(Rendered images with source text)
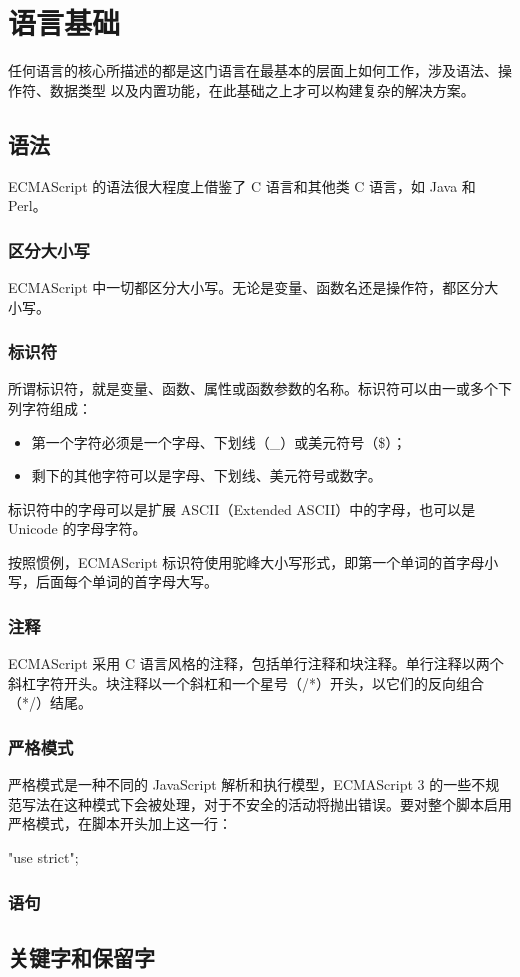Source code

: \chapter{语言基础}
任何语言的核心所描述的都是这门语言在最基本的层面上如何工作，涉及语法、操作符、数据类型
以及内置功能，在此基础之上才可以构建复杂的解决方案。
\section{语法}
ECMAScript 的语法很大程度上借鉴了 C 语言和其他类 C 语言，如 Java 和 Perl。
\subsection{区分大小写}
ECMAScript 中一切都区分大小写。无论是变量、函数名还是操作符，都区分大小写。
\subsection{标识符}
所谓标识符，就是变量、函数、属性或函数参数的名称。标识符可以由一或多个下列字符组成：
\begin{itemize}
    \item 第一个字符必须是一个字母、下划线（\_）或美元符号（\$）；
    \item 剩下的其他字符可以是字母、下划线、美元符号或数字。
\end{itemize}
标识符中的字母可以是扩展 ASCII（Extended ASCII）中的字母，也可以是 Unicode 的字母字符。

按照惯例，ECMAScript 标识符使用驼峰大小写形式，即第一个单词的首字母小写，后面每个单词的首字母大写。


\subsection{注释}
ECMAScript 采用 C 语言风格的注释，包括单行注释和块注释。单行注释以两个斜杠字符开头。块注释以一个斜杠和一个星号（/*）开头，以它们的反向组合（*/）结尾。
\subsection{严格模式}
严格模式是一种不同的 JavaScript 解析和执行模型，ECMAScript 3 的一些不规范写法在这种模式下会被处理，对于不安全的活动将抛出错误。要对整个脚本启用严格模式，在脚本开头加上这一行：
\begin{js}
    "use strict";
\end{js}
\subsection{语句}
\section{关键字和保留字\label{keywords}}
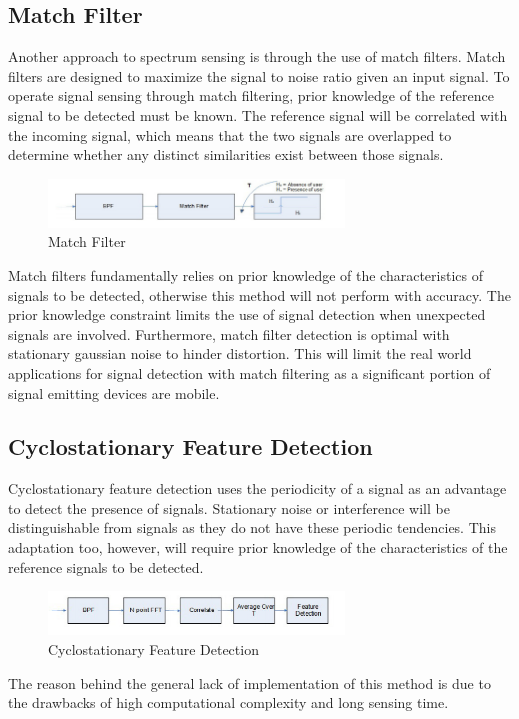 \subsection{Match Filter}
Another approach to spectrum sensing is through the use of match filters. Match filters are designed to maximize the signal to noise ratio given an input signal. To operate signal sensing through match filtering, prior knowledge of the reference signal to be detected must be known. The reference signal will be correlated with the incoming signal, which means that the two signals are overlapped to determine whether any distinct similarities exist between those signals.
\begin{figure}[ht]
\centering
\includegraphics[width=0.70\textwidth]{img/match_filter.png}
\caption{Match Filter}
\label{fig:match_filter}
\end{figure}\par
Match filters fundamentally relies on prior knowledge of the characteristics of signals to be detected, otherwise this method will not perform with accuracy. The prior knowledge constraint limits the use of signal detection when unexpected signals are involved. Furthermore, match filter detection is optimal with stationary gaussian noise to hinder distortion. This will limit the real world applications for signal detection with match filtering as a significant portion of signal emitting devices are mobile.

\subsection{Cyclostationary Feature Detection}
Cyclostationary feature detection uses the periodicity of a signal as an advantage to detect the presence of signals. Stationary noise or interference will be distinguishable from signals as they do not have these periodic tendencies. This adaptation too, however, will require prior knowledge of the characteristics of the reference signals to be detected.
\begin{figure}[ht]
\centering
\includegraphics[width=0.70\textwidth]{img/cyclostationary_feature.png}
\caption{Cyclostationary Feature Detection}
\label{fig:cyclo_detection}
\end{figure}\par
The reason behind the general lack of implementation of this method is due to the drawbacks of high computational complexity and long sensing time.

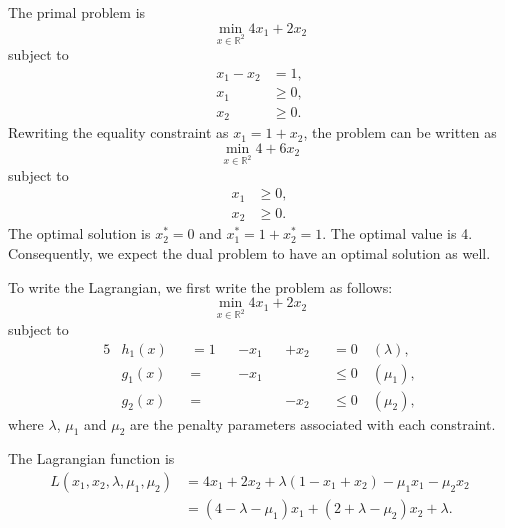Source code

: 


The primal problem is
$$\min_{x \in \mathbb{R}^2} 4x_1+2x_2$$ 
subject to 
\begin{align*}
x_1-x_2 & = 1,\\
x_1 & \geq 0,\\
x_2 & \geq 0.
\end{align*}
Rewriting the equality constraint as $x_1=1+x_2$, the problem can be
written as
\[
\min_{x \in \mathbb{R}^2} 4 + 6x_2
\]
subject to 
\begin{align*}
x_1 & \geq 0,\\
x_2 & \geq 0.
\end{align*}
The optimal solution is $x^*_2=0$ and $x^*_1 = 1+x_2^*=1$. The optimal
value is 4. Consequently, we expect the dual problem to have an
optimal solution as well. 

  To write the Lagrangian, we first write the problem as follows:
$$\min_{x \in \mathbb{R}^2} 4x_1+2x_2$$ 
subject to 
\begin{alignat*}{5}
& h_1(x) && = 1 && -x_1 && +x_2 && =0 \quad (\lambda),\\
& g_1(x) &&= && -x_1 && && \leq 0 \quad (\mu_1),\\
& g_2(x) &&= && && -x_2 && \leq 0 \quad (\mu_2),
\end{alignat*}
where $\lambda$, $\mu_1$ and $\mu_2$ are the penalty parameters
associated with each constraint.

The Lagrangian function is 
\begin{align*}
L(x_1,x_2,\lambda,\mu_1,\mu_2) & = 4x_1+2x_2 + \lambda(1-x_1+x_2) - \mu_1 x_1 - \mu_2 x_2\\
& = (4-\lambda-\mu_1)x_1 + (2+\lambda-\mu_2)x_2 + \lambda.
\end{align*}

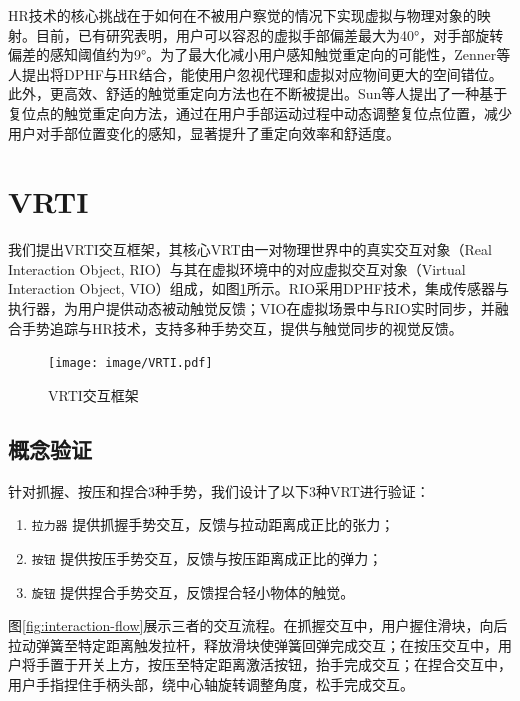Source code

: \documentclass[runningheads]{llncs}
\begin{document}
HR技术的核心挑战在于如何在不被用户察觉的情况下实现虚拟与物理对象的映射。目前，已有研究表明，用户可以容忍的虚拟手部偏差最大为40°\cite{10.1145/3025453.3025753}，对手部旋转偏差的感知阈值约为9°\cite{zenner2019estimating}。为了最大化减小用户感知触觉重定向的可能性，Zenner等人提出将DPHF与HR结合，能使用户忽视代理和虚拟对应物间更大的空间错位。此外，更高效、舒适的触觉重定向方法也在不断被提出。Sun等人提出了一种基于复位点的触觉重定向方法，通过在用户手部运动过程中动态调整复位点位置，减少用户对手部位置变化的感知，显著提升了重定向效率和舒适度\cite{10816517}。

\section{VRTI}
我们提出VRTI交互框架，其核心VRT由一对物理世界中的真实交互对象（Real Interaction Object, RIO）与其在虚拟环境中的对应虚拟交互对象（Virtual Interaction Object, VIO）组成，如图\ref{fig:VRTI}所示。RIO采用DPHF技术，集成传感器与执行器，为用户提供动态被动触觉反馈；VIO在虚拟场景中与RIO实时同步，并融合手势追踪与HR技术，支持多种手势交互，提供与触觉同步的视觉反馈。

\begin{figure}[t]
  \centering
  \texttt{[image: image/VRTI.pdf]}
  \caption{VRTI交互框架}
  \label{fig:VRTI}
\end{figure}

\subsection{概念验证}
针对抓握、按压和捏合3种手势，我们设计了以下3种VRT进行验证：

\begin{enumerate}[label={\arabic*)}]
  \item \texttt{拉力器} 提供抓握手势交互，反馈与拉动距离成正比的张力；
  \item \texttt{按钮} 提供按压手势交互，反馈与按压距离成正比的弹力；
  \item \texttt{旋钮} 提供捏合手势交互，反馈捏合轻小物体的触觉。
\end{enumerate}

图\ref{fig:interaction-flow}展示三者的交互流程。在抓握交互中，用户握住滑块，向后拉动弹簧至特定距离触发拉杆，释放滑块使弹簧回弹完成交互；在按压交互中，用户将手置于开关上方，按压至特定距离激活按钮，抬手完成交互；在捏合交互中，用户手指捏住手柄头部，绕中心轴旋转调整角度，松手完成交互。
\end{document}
...
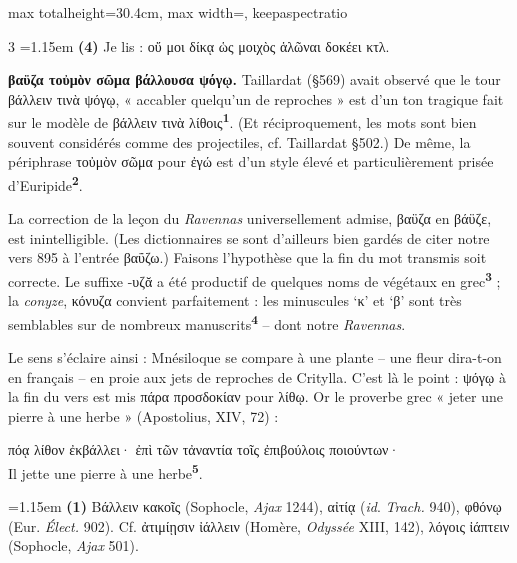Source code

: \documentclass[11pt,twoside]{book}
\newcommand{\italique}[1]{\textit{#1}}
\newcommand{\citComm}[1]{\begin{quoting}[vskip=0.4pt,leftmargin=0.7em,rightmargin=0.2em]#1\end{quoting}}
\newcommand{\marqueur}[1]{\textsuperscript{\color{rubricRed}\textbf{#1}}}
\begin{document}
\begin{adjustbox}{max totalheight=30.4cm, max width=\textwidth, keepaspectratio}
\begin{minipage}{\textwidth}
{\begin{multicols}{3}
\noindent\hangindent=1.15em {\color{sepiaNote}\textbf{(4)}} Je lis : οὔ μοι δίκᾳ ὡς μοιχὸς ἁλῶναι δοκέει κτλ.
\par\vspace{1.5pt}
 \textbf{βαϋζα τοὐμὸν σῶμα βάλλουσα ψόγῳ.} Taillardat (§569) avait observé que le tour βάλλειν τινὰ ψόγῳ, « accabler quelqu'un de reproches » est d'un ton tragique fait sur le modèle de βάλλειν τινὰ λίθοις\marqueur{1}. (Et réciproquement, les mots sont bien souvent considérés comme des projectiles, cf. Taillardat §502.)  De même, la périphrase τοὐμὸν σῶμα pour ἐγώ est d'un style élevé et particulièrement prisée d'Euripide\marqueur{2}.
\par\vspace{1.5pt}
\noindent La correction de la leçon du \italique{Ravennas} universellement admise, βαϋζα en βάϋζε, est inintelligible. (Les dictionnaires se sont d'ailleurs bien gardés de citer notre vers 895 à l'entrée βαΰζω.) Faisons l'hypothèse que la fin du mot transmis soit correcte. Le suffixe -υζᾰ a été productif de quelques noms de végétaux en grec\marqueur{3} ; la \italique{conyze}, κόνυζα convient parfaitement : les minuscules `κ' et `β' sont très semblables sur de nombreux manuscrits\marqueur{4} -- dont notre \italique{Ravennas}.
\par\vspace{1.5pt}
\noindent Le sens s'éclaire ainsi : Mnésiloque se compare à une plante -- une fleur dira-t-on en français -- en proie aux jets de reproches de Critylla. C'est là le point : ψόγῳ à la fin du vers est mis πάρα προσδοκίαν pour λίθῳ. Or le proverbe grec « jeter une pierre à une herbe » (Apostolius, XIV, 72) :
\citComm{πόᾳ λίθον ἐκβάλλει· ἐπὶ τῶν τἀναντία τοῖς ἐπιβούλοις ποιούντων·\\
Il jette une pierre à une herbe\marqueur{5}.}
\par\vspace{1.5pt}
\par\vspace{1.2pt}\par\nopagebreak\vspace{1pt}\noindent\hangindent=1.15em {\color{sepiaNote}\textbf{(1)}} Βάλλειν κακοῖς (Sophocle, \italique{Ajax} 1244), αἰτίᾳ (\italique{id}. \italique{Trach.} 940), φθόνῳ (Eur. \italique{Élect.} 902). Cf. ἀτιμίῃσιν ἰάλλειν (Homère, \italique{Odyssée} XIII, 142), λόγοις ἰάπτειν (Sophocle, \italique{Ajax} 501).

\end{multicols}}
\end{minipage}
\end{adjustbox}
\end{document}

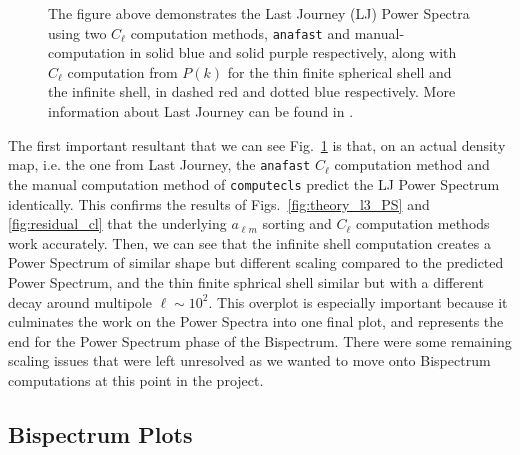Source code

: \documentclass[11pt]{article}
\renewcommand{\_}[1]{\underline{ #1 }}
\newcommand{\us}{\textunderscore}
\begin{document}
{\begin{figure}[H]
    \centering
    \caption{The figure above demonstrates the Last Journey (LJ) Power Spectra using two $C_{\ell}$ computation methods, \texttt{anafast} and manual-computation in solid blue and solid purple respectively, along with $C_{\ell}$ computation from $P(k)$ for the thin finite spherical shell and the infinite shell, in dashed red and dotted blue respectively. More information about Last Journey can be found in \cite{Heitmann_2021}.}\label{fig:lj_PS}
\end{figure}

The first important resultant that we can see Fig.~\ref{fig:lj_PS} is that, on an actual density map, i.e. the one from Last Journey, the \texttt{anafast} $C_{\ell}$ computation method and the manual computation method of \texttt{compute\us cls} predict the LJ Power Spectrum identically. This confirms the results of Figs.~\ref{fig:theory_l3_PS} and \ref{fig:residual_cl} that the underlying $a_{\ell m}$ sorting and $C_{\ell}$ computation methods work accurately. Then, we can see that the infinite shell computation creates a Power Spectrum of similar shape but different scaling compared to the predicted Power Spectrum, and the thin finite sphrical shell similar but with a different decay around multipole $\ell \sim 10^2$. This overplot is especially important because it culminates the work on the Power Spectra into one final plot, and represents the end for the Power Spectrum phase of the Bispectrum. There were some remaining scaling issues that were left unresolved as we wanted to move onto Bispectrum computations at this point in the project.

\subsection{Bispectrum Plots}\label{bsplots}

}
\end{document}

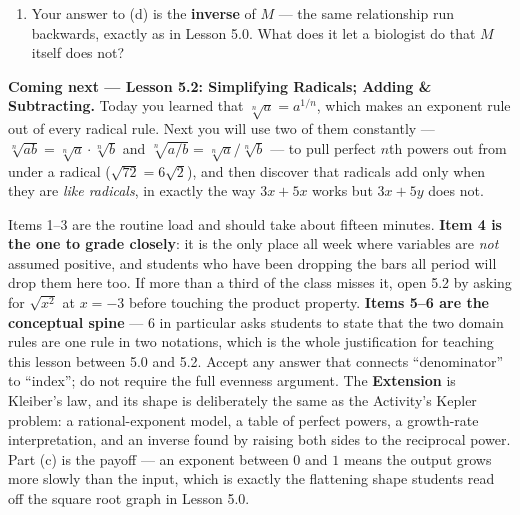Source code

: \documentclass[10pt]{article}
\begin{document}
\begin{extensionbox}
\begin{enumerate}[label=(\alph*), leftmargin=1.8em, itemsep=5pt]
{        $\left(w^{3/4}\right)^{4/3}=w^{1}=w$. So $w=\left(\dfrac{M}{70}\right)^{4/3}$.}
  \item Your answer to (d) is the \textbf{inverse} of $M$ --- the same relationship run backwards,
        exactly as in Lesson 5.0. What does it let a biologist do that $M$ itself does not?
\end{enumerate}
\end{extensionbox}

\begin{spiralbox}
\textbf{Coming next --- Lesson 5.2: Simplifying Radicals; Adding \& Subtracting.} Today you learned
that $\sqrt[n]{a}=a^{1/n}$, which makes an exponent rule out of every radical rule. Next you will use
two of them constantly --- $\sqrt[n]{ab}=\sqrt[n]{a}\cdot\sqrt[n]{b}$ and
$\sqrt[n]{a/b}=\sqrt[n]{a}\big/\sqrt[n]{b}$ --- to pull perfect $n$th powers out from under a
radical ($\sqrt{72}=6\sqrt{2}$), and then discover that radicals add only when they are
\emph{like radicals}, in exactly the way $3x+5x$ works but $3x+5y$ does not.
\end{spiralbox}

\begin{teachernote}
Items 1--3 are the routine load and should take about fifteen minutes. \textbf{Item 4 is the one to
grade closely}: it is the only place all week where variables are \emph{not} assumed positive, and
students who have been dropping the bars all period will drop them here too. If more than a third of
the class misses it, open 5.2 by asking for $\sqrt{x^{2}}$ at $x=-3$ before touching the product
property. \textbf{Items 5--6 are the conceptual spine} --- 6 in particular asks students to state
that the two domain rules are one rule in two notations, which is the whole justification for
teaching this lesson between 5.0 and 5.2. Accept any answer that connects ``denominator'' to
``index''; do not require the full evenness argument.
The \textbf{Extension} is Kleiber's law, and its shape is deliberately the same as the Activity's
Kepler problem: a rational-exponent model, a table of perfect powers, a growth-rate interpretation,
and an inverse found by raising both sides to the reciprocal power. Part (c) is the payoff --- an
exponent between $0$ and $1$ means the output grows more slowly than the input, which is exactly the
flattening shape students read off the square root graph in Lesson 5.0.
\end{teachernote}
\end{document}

DIRECTIONS FOR THIS TASK: The expected answer is every line above in which the word "will" appears.

EXERCISE RESULT:
Another approach to spectrum sensing is through the use of match filters. Match filters are designed to maximize the signal to noise ratio given an input signal. To operate signal sensing through match filtering, prior knowledge of the reference signal to be detected must be known. The reference signal will be correlated with the incoming signal, which means that the two signals are overlapped to determine whether any distinct similarities exist between those signals.
Match filters fundamentally relies on prior knowledge of the characteristics of signals to be detected, otherwise this method will not perform with accuracy. The prior knowledge constraint limits the use of signal detection when unexpected signals are involved. Furthermore, match filter detection is optimal with stationary gaussian noise to hinder distortion. This will limit the real world applications for signal detection with match filtering as a significant portion of signal emitting devices are mobile.
Cyclostationary feature detection uses the periodicity of a signal as an advantage to detect the presence of signals. Stationary noise or interference will be distinguishable from signals as they do not have these periodic tendencies. This adaptation too, however, will require prior knowledge of the characteristics of the reference signals to be detected.
that $\sqrt[n]{a}=a^{1/n}$, which makes an exponent rule out of every radical rule. Next you will use
students who have been dropping the bars all period will drop them here too. If more than a third of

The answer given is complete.